## Instructions for the task:
Only the number is requested. Tally the lines of the data that hold the string "fade".

## Extracted records:
--

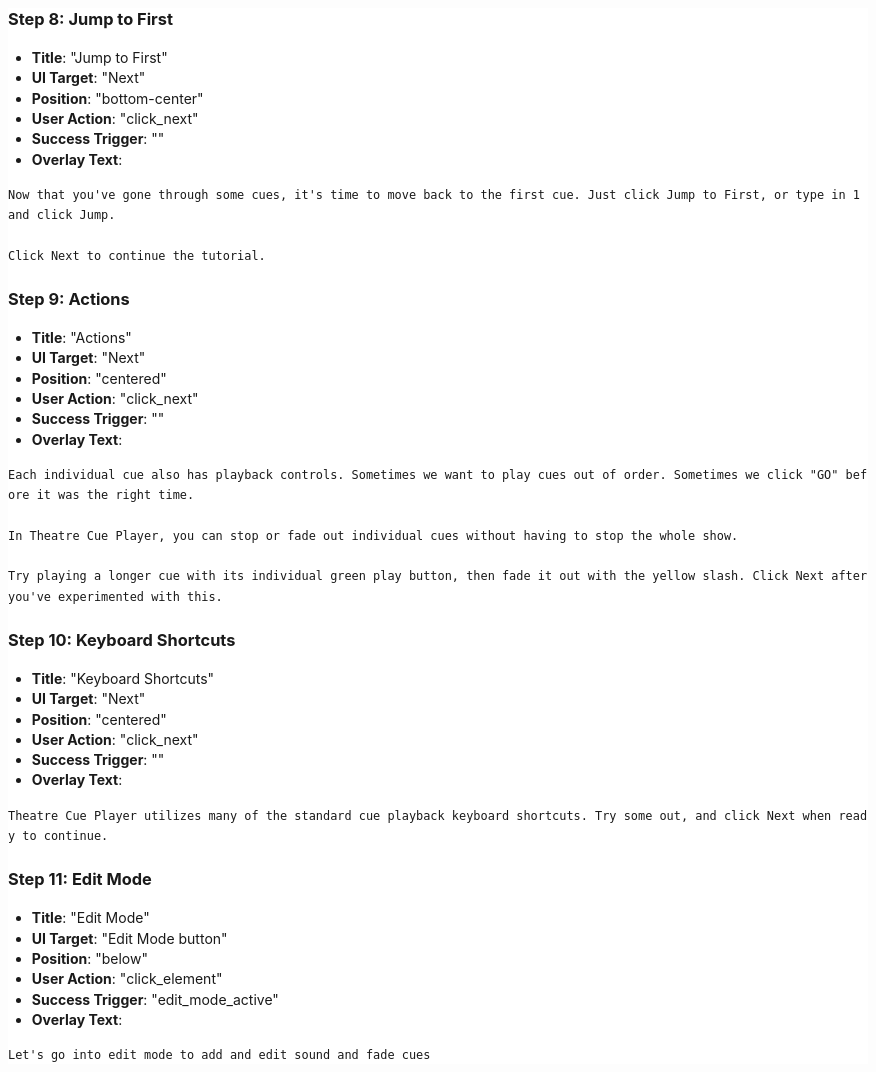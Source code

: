 ### Step 8: Jump to First
- **Title**: "Jump to First"
- **UI Target**: "Next"
- **Position**: "bottom-center"
- **User Action**: "click_next"
- **Success Trigger**: ""
- **Overlay Text**: 
```
Now that you've gone through some cues, it's time to move back to the first cue. Just click Jump to First, or type in 1 and click Jump.

Click Next to continue the tutorial.
```

### Step 9: Actions
- **Title**: "Actions"
- **UI Target**: "Next"
- **Position**: "centered"
- **User Action**: "click_next"
- **Success Trigger**: ""
- **Overlay Text**: 
```
Each individual cue also has playback controls. Sometimes we want to play cues out of order. Sometimes we click "GO" before it was the right time.

In Theatre Cue Player, you can stop or fade out individual cues without having to stop the whole show.

Try playing a longer cue with its individual green play button, then fade it out with the yellow slash. Click Next after you've experimented with this.
```

### Step 10: Keyboard Shortcuts
- **Title**: "Keyboard Shortcuts"
- **UI Target**: "Next"
- **Position**: "centered"
- **User Action**: "click_next"
- **Success Trigger**: ""
- **Overlay Text**: 
```
Theatre Cue Player utilizes many of the standard cue playback keyboard shortcuts. Try some out, and click Next when ready to continue.
```

### Step 11: Edit Mode
- **Title**: "Edit Mode"
- **UI Target**: "Edit Mode button"
- **Position**: "below"
- **User Action**: "click_element"
- **Success Trigger**: "edit_mode_active"
- **Overlay Text**: 
```
Let's go into edit mode to add and edit sound and fade cues
```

--

## Response to this task:
3